### [RECORDS FOR PROCESSING]
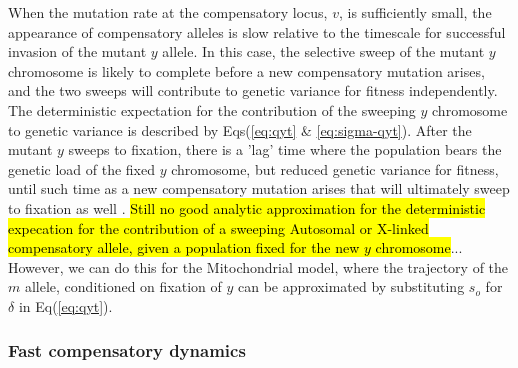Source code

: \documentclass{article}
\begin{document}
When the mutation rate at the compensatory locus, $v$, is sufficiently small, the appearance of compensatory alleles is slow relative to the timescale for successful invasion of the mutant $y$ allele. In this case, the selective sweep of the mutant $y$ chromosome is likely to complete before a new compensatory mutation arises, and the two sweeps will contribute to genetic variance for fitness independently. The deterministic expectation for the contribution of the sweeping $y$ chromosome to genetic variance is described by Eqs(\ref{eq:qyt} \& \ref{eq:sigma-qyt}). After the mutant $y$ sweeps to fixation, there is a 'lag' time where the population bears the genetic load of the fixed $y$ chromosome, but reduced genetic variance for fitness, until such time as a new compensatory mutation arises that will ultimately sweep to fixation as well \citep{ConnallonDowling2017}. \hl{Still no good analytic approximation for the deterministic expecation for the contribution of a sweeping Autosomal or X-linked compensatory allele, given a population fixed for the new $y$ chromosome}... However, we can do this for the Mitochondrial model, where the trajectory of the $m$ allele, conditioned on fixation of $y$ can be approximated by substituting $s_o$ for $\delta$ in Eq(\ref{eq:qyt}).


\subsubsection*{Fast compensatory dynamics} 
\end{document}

...

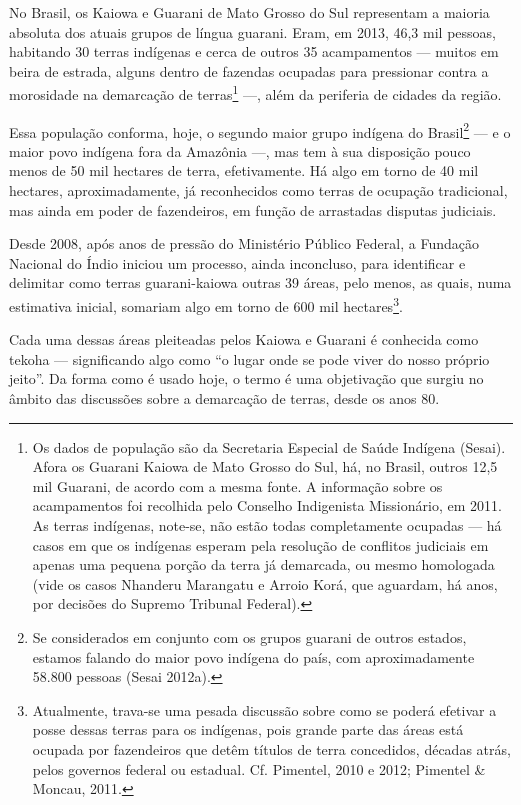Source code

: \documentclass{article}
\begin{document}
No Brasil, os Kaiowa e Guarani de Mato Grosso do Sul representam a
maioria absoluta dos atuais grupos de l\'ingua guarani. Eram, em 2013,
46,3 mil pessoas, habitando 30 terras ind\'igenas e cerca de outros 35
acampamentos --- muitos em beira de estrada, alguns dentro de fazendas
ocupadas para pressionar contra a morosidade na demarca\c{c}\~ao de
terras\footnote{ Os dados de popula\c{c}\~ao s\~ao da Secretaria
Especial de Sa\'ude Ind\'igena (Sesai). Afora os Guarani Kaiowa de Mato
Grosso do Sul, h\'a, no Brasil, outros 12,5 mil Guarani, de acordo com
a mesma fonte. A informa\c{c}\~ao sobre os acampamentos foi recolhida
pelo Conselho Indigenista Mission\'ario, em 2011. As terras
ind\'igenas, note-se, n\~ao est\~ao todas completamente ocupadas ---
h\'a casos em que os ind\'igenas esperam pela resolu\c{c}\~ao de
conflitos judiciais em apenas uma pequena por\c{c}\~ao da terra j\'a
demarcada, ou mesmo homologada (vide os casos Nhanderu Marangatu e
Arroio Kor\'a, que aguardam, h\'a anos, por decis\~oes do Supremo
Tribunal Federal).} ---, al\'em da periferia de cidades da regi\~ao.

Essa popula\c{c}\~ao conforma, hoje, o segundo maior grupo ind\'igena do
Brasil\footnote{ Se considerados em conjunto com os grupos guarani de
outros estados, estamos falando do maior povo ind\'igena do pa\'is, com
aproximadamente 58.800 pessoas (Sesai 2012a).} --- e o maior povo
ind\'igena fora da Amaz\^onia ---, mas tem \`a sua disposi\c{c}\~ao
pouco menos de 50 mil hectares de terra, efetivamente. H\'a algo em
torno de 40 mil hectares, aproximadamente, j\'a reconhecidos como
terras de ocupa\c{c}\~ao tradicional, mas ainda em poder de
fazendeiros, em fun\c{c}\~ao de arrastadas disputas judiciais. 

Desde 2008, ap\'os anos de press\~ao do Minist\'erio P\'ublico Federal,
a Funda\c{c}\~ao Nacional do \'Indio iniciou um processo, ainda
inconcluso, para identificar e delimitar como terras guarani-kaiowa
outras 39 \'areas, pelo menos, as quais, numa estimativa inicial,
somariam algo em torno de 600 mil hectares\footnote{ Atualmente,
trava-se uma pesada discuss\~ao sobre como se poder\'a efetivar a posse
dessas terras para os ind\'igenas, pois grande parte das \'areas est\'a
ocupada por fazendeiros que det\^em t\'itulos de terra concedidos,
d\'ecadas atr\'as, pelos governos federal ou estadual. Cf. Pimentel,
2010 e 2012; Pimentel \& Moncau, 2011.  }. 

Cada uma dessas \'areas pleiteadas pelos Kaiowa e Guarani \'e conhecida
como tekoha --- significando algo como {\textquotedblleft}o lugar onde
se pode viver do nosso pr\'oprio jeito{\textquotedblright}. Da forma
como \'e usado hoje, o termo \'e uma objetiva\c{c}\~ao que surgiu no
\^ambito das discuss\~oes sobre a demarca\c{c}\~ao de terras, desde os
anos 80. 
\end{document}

### [EXERCISE PROMPT]
Starting at the line that has "No Brasil, os" and ending at the line that has "cidades da regi\~ao.", please write out the lines above exactly, leaving out all others.

### [OUTPUT FOR THIS EXERCISE]
No Brasil, os Kaiowa e Guarani de Mato Grosso do Sul representam a
maioria absoluta dos atuais grupos de l\'ingua guarani. Eram, em 2013,
46,3 mil pessoas, habitando 30 terras ind\'igenas e cerca de outros 35
acampamentos --- muitos em beira de estrada, alguns dentro de fazendas
ocupadas para pressionar contra a morosidade na demarca\c{c}\~ao de
terras\footnote{ Os dados de popula\c{c}\~ao s\~ao da Secretaria
Especial de Sa\'ude Ind\'igena (Sesai). Afora os Guarani Kaiowa de Mato
Grosso do Sul, h\'a, no Brasil, outros 12,5 mil Guarani, de acordo com
a mesma fonte. A informa\c{c}\~ao sobre os acampamentos foi recolhida
pelo Conselho Indigenista Mission\'ario, em 2011. As terras
ind\'igenas, note-se, n\~ao est\~ao todas completamente ocupadas ---
h\'a casos em que os ind\'igenas esperam pela resolu\c{c}\~ao de
conflitos judiciais em apenas uma pequena por\c{c}\~ao da terra j\'a
demarcada, ou mesmo homologada (vide os casos Nhanderu Marangatu e
Arroio Kor\'a, que aguardam, h\'a anos, por decis\~oes do Supremo
Tribunal Federal).} ---, al\'em da periferia de cidades da regi\~ao.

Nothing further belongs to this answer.